The iShares MSCI USA ESG Select ETF (NYSE:SUSA), which follows the MSCI USA Extended ESG Select Index, debuted over 13 years ago and today has nearly $723 million in assets under management, making it one of the largest ESG ETFs in the U.S.
Why It's Important
Indeed, investors are allocating more assets to ESG funds.
“Total assets in ESG-dedicated mutual funds and exchange-traded funds in Europe and the U.S. grew nearly 50% from 2013 to 2017, according to Cerulli Associates,” said BlackRock. “We find flows have picked up further in 2018. As more investors factor ESG considerations into their investment decision-making, there is good reason to believe the relationship between ESG and asset performance could further strengthen. We’ve found early evidence that a strong ESG focus may be linked to equity outperformance over time.”

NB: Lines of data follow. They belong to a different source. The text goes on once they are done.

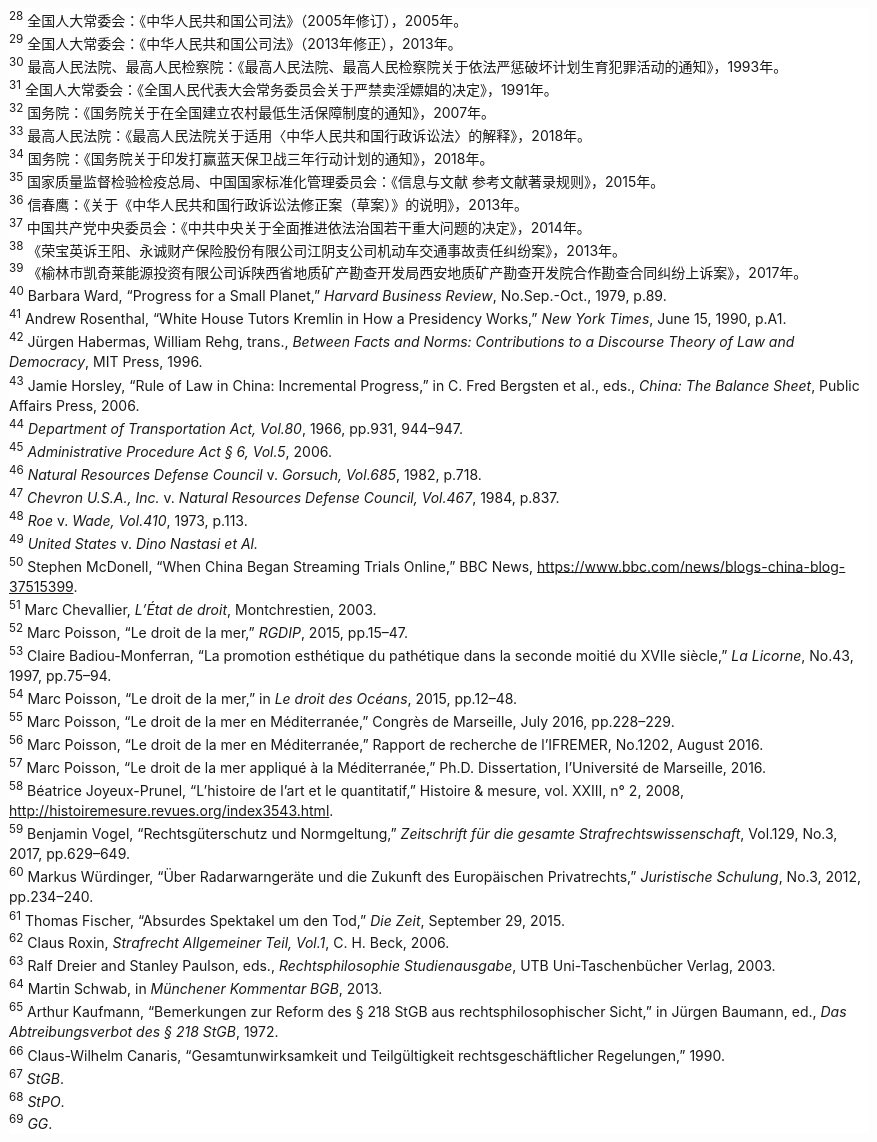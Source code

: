 <sup>28</sup> 全国人大常委会：《中华人民共和国公司法》（2005年修订），2005年。<br>
<sup>29</sup> 全国人大常委会：《中华人民共和国公司法》（2013年修正），2013年。<br>
<sup>30</sup> 最高人民法院、最高人民检察院：《最高人民法院、最高人民检察院关于依法严惩破坏计划生育犯罪活动的通知》，1993年。<br>
<sup>31</sup> 全国人大常委会：《全国人民代表大会常务委员会关于严禁卖淫嫖娼的决定》，1991年。<br>
<sup>32</sup> 国务院：《国务院关于在全国建立农村最低生活保障制度的通知》，2007年。<br>
<sup>33</sup> 最高人民法院：《最高人民法院关于适用〈中华人民共和国行政诉讼法〉的解释》，2018年。<br>
<sup>34</sup> 国务院：《国务院关于印发打赢蓝天保卫战三年行动计划的通知》，2018年。<br>
<sup>35</sup> 国家质量监督检验检疫总局、中国国家标准化管理委员会：《信息与文献 参考文献著录规则》，2015年。<br>
<sup>36</sup> 信春鹰：《关于《中华人民共和国行政诉讼法修正案（草案）》的说明》，2013年。<br>
<sup>37</sup> 中国共产党中央委员会：《中共中央关于全面推进依法治国若干重大问题的决定》，2014年。<br>
<sup>38</sup> 《荣宝英诉王阳、永诚财产保险股份有限公司江阴支公司机动车交通事故责任纠纷案》，2013年。<br>
<sup>39</sup> 《榆林市凯奇莱能源投资有限公司诉陕西省地质矿产勘查开发局西安地质矿产勘查开发院合作勘查合同纠纷上诉案》，2017年。<br>
<sup>40</sup> Barbara Ward, “Progress for a Small Planet,” <i>Harvard Business Review</i>, No.Sep.-Oct., 1979, p.89.<br>
<sup>41</sup> Andrew Rosenthal, “White House Tutors Kremlin in How a Presidency Works,” <i>New York Times</i>, June 15, 1990, p.A1.<br>
<sup>42</sup> Jürgen Habermas, William Rehg, trans., <i>Between Facts and Norms: Contributions to a Discourse Theory of Law and Democracy</i>, MIT Press, 1996.<br>
<sup>43</sup> Jamie Horsley, “Rule of Law in China: Incremental Progress,” in C. Fred Bergsten et al., eds., <i>China: The Balance Sheet</i>, Public Affairs Press, 2006.<br>
<sup>44</sup> <i>Department of Transportation Act, Vol.80</i>, 1966, pp.931, 944–947.<br>
<sup>45</sup> <i>Administrative Procedure Act § 6, Vol.5</i>, 2006.<br>
<sup>46</sup> <i>Natural Resources Defense Council <span style="font-style:normal;">v.</span> Gorsuch, Vol.685</i>, 1982, p.718.<br>
<sup>47</sup> <i>Chevron U.S.A., Inc. <span style="font-style:normal;">v.</span> Natural Resources Defense Council, Vol.467</i>, 1984, p.837.<br>
<sup>48</sup> <i>Roe <span style="font-style:normal;">v.</span> Wade, Vol.410</i>, 1973, p.113.<br>
<sup>49</sup> <i>United States <span style="font-style:normal;">v.</span> Dino Nastasi et Al.</i><br>
<sup>50</sup> Stephen McDonell, “When China Began Streaming Trials Online,” BBC News, <a href="https://www.bbc.com/news/blogs-china-blog-37515399">https://www.bbc.com/news/blogs-china-blog-37515399</a>.<br>
<sup>51</sup> Marc Chevallier, <i>L’État de droit</i>, Montchrestien, 2003.<br>
<sup>52</sup> Marc Poisson, “Le droit de la mer,” <i>RGDIP</i>, 2015, pp.15–47.<br>
<sup>53</sup> Claire Badiou-Monferran, “La promotion esthétique du pathétique dans la seconde moitié du XVIIe siècle,” <i>La Licorne</i>, No.43, 1997, pp.75–94.<br>
<sup>54</sup> Marc Poisson, “Le droit de la mer,” in <i>Le droit des Océans</i>, 2015, pp.12–48.<br>
<sup>55</sup> Marc Poisson, “Le droit de la mer en Méditerranée,” Congrès de Marseille, July 2016, pp.228–229.<br>
<sup>56</sup> Marc Poisson, “Le droit de la mer en Méditerranée,” Rapport de recherche de l’IFREMER, No.1202, August 2016.<br>
<sup>57</sup> Marc Poisson, “Le droit de la mer appliqué à la Méditerranée,” Ph.D. Dissertation, l’Université de Marseille, 2016.<br>
<sup>58</sup> Béatrice Joyeux-Prunel, “L’histoire de l’art et le quantitatif,” Histoire &#38; mesure, vol. XXIII, n° 2, 2008, <a href="http://histoiremesure.revues.org/index3543.html">http://histoiremesure.revues.org/index3543.html</a>.<br>
<sup>59</sup> Benjamin Vogel, “Rechtsgüterschutz und Normgeltung,” <i>Zeitschrift für die gesamte Strafrechtswissenschaft</i>, Vol.129, No.3, 2017, pp.629–649.<br>
<sup>60</sup> Markus Würdinger, “Über Radarwarngeräte und die Zukunft des Europäischen Privatrechts,” <i>Juristische Schulung</i>, No.3, 2012, pp.234–240.<br>
<sup>61</sup> Thomas Fischer, “Absurdes Spektakel um den Tod,” <i>Die Zeit</i>, September 29, 2015.<br>
<sup>62</sup> Claus Roxin, <i>Strafrecht Allgemeiner Teil, Vol.1</i>, C. H. Beck, 2006.<br>
<sup>63</sup> Ralf Dreier and Stanley Paulson, eds., <i>Rechtsphilosophie Studienausgabe</i>, UTB Uni-Taschenbücher Verlag, 2003.<br>
<sup>64</sup> Martin Schwab, in <i>Münchener Kommentar BGB</i>, 2013.<br>
<sup>65</sup> Arthur Kaufmann, “Bemerkungen zur Reform des § 218 StGB aus rechtsphilosophischer Sicht,” in Jürgen Baumann, ed., <i>Das Abtreibungsverbot des § 218 StGB</i>, 1972.<br>
<sup>66</sup> Claus-Wilhelm Canaris, “Gesamtunwirksamkeit und Teilgültigkeit rechtsgeschäftlicher Regelungen,” 1990.<br>
<sup>67</sup> <i>StGB</i>.<br>
<sup>68</sup> <i>StPO</i>.<br>
<sup>69</sup> <i>GG</i>.<br>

From 2014 through 2017, SUSA outperformed the S&P 500 on an annual basis in three of those four years.
ETF issuers have been and will likely continue introducing nuanced ESG funds as well as products that feature exposure to other asset classes, including ex-U.S. markets and bonds. There's evidence supporting the notion that sustainable works with international equities.
“Annualized total returns of the ESG indexes since 2012 matched or slightly exceeded the standard index in both developed and emerging markets (EM), with comparable volatility, our study found,” said BlackRock. “Early evidence also suggests that an ESG focus may offer the greatest rewards in EM, where issues such as shareholder protections, natural resources management and labor relations can be important performance differentiators.”